Wenn das eigene Baby plötzlich vierzig wird

Moin, meine lieben Schreiber- und Leserlinge! 

Eine ganze Weile lang war Hannah davon ausgegangen, dass sie und Conrad keine Kinder haben würden. Wozu auch - das Leben war doch auch so schön und abwechslungsreich. Das änderte sich, als sie bei einem Ausflug zu einem romantischen Schloss ein junges Elternpaar mit einem süßen, kleinen Lockenkopf vor sich hergehen sahen. Plötzlich wusste Hannah: Ich will doch ein Kind! Und Conrad war, wie durch ein Wunder, ganz ihrer Meinung.

Und heute? Man redet von seinen Kindern und meint in der Regel die lieben Kleinen. Die aber werden in der Regel viel schneller groß, als man je gedacht hätte. Und wenn der Erstgeborene dann plötzlich vierzig wird, spürt frau, dass sie selbst tatsächlich keine zwanzig mehr ist. In der Figur von Hannah erzähle ich, wie es damals war, die Sache mit dem Kinderkriegen. Und sage an dieser Stelle von ganzem Herzen: Happy birthday, Roman! Auch wenn er in Wirklichkeit Robin heißt und ich noch nicht im mindesten wissen konnte, was mir mit ihm noch bevorstehen würde.

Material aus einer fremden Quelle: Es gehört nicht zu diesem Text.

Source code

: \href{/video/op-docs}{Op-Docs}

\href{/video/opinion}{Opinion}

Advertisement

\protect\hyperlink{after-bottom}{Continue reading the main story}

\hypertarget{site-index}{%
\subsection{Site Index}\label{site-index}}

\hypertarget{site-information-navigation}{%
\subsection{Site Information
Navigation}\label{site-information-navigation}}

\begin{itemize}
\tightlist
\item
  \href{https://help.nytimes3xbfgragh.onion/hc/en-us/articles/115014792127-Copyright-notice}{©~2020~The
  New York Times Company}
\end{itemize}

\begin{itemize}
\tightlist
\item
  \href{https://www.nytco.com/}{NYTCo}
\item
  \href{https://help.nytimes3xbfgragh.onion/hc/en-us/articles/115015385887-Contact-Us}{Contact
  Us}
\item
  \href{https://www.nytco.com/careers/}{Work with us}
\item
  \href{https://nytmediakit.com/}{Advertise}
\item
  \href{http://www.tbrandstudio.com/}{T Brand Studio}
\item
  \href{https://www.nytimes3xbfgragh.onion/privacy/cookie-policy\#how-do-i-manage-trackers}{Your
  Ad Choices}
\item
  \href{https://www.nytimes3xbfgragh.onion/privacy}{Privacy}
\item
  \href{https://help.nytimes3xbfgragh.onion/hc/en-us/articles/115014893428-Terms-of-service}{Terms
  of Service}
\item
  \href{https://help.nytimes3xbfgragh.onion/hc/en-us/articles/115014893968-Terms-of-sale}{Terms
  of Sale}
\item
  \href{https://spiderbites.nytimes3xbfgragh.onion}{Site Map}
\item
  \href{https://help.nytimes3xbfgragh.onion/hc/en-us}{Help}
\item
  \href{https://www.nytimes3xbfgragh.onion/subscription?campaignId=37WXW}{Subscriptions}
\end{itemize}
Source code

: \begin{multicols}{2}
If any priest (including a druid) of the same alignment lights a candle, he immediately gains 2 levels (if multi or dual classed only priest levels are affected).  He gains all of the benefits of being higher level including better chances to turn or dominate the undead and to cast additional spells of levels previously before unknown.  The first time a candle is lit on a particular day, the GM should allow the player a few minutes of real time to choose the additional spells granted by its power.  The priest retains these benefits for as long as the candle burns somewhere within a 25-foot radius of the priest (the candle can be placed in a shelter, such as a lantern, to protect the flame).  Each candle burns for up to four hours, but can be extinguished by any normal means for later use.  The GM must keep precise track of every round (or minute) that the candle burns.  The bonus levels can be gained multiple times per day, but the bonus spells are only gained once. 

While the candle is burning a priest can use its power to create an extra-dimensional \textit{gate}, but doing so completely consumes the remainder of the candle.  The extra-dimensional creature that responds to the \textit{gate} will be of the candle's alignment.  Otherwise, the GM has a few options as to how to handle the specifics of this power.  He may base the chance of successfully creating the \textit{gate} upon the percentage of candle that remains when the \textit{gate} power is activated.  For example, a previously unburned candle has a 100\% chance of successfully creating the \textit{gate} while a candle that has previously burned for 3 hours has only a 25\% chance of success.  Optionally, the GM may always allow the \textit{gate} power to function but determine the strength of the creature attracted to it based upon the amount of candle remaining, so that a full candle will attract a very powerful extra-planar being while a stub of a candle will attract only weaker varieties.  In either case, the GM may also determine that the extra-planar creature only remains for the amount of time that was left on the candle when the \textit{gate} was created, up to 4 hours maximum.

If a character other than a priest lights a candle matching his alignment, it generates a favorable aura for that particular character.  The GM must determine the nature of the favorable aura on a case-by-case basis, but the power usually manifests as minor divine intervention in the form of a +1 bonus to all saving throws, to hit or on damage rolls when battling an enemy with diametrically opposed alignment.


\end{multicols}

Lasst uns erst einmal gemeinsam eine ganze Zeit lang zurückgehen, Es geschah ein gutes Jahr nach der Begegnung mit dem Lockenköpfchen - vor genau 40 Jahren:


Ein Wunder namens Roman

Inzwischen wussten Hannah und Conrad, dass es tatsächlich ein Junge werden würde. Wie der kleine blonde Lockenkopf beim Schloss, dachte Hannah verträumt. Die Ärzte rechneten schon lange nicht mehr damit, dass Hannah das Kind bis zum errechneten Termin würde austragen können. Es würde bereits im Mai zur Welt kommen. Hannah hätte sich keinen besseren Monat für die Geburt ihres ersten Kindes denken können. Sie liebte den Mai mit der linder werdenden Luft und all dem zarten, sauberen Grün.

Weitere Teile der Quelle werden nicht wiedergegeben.